4° La « bien-pensance ». Par « bien-pensance », Eric Zemmour désigne ce qu’il considère comme l’idéologie devenue dominante au sein des élites françaises, à savoir une idéologie progressiste, féministe, antiraciste et favorable au multiculturalisme. L’argument est assez commode pour délégitimer tout intellectuel ou tout chercheur dont les travaux contredisent les dogmes zemmouriens : plutôt que de réfuter ces travaux sur le fond avec des arguments scientifiquement éprouvés, le discours zemmourien disqualifie les auteurs eux-mêmes en leur attribuant de supposés biais idéologiques. Deux exemples peuvent illustrer ce raisonnement. Tout d’abord, Eric Zemmour dénigre l’historien américain Robert Paxton, qu’il accuse d’avoir « diabolisé Vichy » et d’avoir nourri un sentiment de « repentance ». Autre exemple : le démographe Hervé Le Bras est considéré par Zemmour comme l’archétype de l’intellectuel « bien-pensant » parce qu’il récuse la théorie du « grand remplacement ». La « bien-pensance » permet donc à Zemmour de s’attaquer à des thèses faisant l’objet d’un large consensus scientifique en les présentant comme de simples opinions.

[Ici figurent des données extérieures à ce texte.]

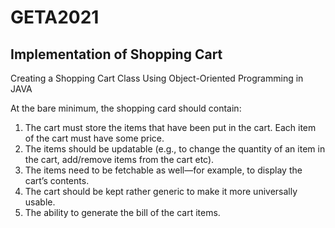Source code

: # GETA2021

## Implementation of Shopping Cart

Creating a Shopping Cart Class Using Object-Oriented Programming in JAVA

At the bare minimum, the shopping card should contain:

1. The cart must store the items that have been put in the cart. Each item of the cart must have some price.
2. The items should be updatable (e.g., to change the quantity of an item in the cart, add/remove items from the cart etc).
3. The items need to be fetchable as well—for example, to display the cart’s contents. 
4. The cart should be kept rather generic to make it more universally usable.
5. The ability to generate the bill of the cart items.
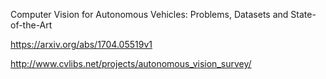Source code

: Computer Vision for Autonomous Vehicles: Problems, Datasets and State-of-the-Art

https://arxiv.org/abs/1704.05519v1



http://www.cvlibs.net/projects/autonomous_vision_survey/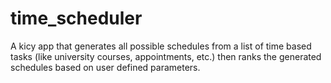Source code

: # time_scheduler
A kicy app that generates all possible schedules from a list of time based tasks (like university courses, appointments, etc.) then ranks the generated schedules based on user defined parameters.
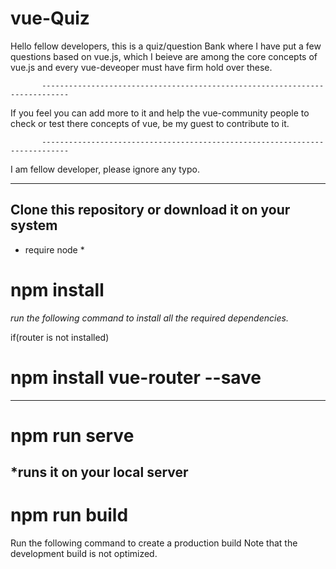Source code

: # vue-Quiz

Hello fellow developers, this is a quiz/question Bank where I have put a few questions based on vue.js, which I beieve are among the core concepts of vue.js and every vue-deveoper must have firm hold over these. 

           ----------------------------------------------------------------------------

If you feel you can add more to it and help the vue-community people to check or test there concepts of vue, be my guest to contribute to it.

           ----------------------------------------------------------------------------
I am fellow developer, please ignore any typo.

----------------------------------------------------------------------------------------------------------------------------------------
Clone this repository or download it on your system
----------------------------------------------------------------------------------------------------------------------------------------
* require node *

# npm install

   *run the following  command to install all the required dependencies.*
   
   if(router is not installed)
  # npm install vue-router --save
------------------------------------------------------------------------------------------------------------------------------------------
# npm run serve

   *runs it on your local server
------------------------------------------------------------------------------------------------------------------------------------------
# npm run build

Run the following command to create a production build
Note that the development build is not optimized.
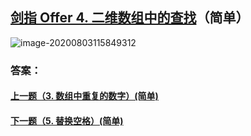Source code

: ## [剑指 Offer 4. 二维数组中的查找](https://leetcode-cn.com/problems/er-wei-shu-zu-zhong-de-cha-zhao-lcof)（简单）

![image-20200803115849312](C:\Users\Administrator\AppData\Roaming\Typora\typora-user-images\image-20200803115849312.png)



### 答案：



#### [上一题（3. 数组中重复的数字）(简单)](https://github.com/sdwwld/leetCode/blob/master/src/main/java/com/wld/java/offer/剑指Offer03.md)

#### [下一题（5. 替换空格）(简单)](https://github.com/sdwwld/leetCode/blob/master/src/main/java/com/wld/java/offer/剑指Offer05.md)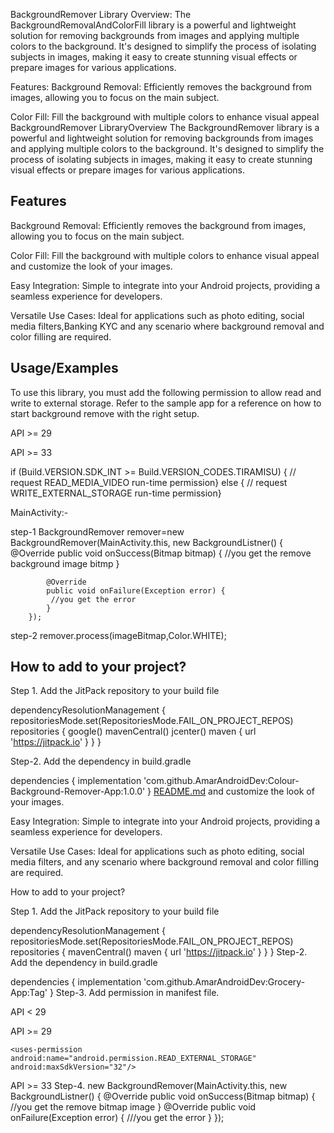 
BackgroundRemover Library
Overview:
The BackgroundRemovalAndColorFill library is a powerful and lightweight solution for removing backgrounds from images and applying multiple colors to the background. It's designed to simplify the process of isolating subjects in images, making it easy to create stunning visual effects or prepare images for various applications.

Features:
Background Removal:
Efficiently removes the background from images, allowing you to focus on the main subject.

Color Fill:
Fill the background with multiple colors to enhance visual appeal
BackgroundRemover LibraryOverview
The BackgroundRemover library is a powerful and lightweight solution for removing backgrounds from images and applying multiple colors to the background. It's designed to simplify the process of isolating subjects in images, making it easy to create stunning visual effects or prepare images for various applications.




## Features

Background Removal: Efficiently removes the background from images, allowing you to focus on the main subject.

Color Fill: Fill the background with multiple colors to enhance visual appeal and customize the look of your images.

Easy Integration: Simple to integrate into your Android projects, providing a seamless experience for developers.

Versatile Use Cases: Ideal for applications such as photo editing, social media filters,Banking KYC and any scenario where background removal and color filling are required.


## Usage/Examples

To use this library, you must add the following permission to allow read and write to external storage. Refer to the sample app for a reference on how to start background remove with the right setup.

API >= 29

<uses-permission android:name="android.permission.READ_EXTERNAL_STORAGE"
android:maxSdkVersion="32"/>

API >= 33

<uses-permission android:name="android.permission.READ_MEDIA_VIDEO"/>      if (Build.VERSION.SDK_INT >= Build.VERSION_CODES.TIRAMISU) { // request READ_MEDIA_VIDEO run-time permission} else {    // request WRITE_EXTERNAL_STORAGE run-time permission}

MainActivity:-

step-1
BackgroundRemover remover=new BackgroundRemover(MainActivity.this, new BackgroundListner() {
            @Override
            public void onSuccess(Bitmap bitmap) {
              //you get the remove background image bitmp
            }

            @Override
            public void onFailure(Exception error) {
             //you get the error
            }
        });
step-2 remover.process(imageBitmap,Color.WHITE);



## How to add to your project?
Step 1. Add the JitPack repository to your build file

dependencyResolutionManagement {
    repositoriesMode.set(RepositoriesMode.FAIL_ON_PROJECT_REPOS)
    repositories {
        google()
        mavenCentral()
        jcenter()
        maven { url 'https://jitpack.io' }
    }
}


Step-2. Add the dependency in build.gradle

dependencies { implementation 'com.github.AmarAndroidDev:Colour-Background-Remover-App:1.0.0' } [README.md](https://github.com/AmarAndroidDev/ColourBackground_Remover/files/14075041/README.md)
 and customize the look of your images.

Easy Integration:
Simple to integrate into your Android projects, providing a seamless experience for developers.

Versatile Use Cases:
Ideal for applications such as photo editing, social media filters, and any scenario where background removal and color filling are required.

How to add to your project?

Step 1.
Add the JitPack repository to your build file


dependencyResolutionManagement {
		repositoriesMode.set(RepositoriesMode.FAIL_ON_PROJECT_REPOS)
		repositories {
			mavenCentral()
			maven { url 'https://jitpack.io' }
		}
	}
Step-2.
Add the dependency in build.gradle


dependencies {
	        implementation 'com.github.AmarAndroidDev:Grocery-App:Tag'
	}
 Step-3.
 Add permission in manifest file.
 
 API < 29
 
<uses-permission android:name="android.permission.READ_EXTERNAL_STORAGE"/>
<uses-permission
    android:name="android.permission.WRITE_EXTERNAL_STORAGE"
    android:maxSdkVersion="28"
    tools:ignore="ScopedStorage" />
API >= 29

    <uses-permission android:name="android.permission.READ_EXTERNAL_STORAGE"
    android:maxSdkVersion="32"/>

API >= 33
 <uses-permission android:name="android.permission.READ_MEDIA_VIDEO"/>
 Step-4.
new BackgroundRemover(MainActivity.this, new BackgroundListner() {
            @Override
            public void onSuccess(Bitmap bitmap) {
              //you get the remove bitmap image
            }
            @Override
            public void onFailure(Exception error) {
               ///you get the error
            }
        });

5° L’amalgame entre islam et islamisme. Eric Zemmour ne se contente pas de dénoncer « l’islamisation » de la société française comme le fait l’extrême droite depuis maintenant une trentaine d’années : il abolit aussi la distinction, pourtant fondamentale, entre islam et islamisme, le premier terme désignant une religion tandis que le second désigne une idéologie politico-religieuse qui a émergé très tardivement dans l’histoire de l’islam et qui apparaît surtout comme une réaction à l’occidentalisation et à la sécularisation croissante du monde musulman. « L’islamisme, c’est l’islam en action ; l’islam, c’est l’islamisme au repos », affirme Eric Zemmour. L’objectif, on l’aura compris, est d’attiser la peur d’une religion considérée comme insoluble dans la République. L’amalgame est si outrancier que Marine Le Pen elle-même n’oserait jamais le faire en public.

Eric Zemmour s’est donc réapproprié un certain nombre de poncifs de l’extrême droite, qu’il a su vulgariser par des formules simples, des exemples concrets et des déclarations polémiques reprises en boucle sur Internet. La rhétorique zemmourienne est une machine redoutable parce qu’elle pousse à son terme le processus de normalisation des thèses de l’extrême droite et parce qu’elle réussit à les présenter comme des évidences. A ce stade, même si Eric Zemmour choisit de ne pas se lancer dans l’arène de la présidentielle, on peut dire qu’il a déjà remporté une victoire idéologique : ses idées sont en train de devenir mainstream.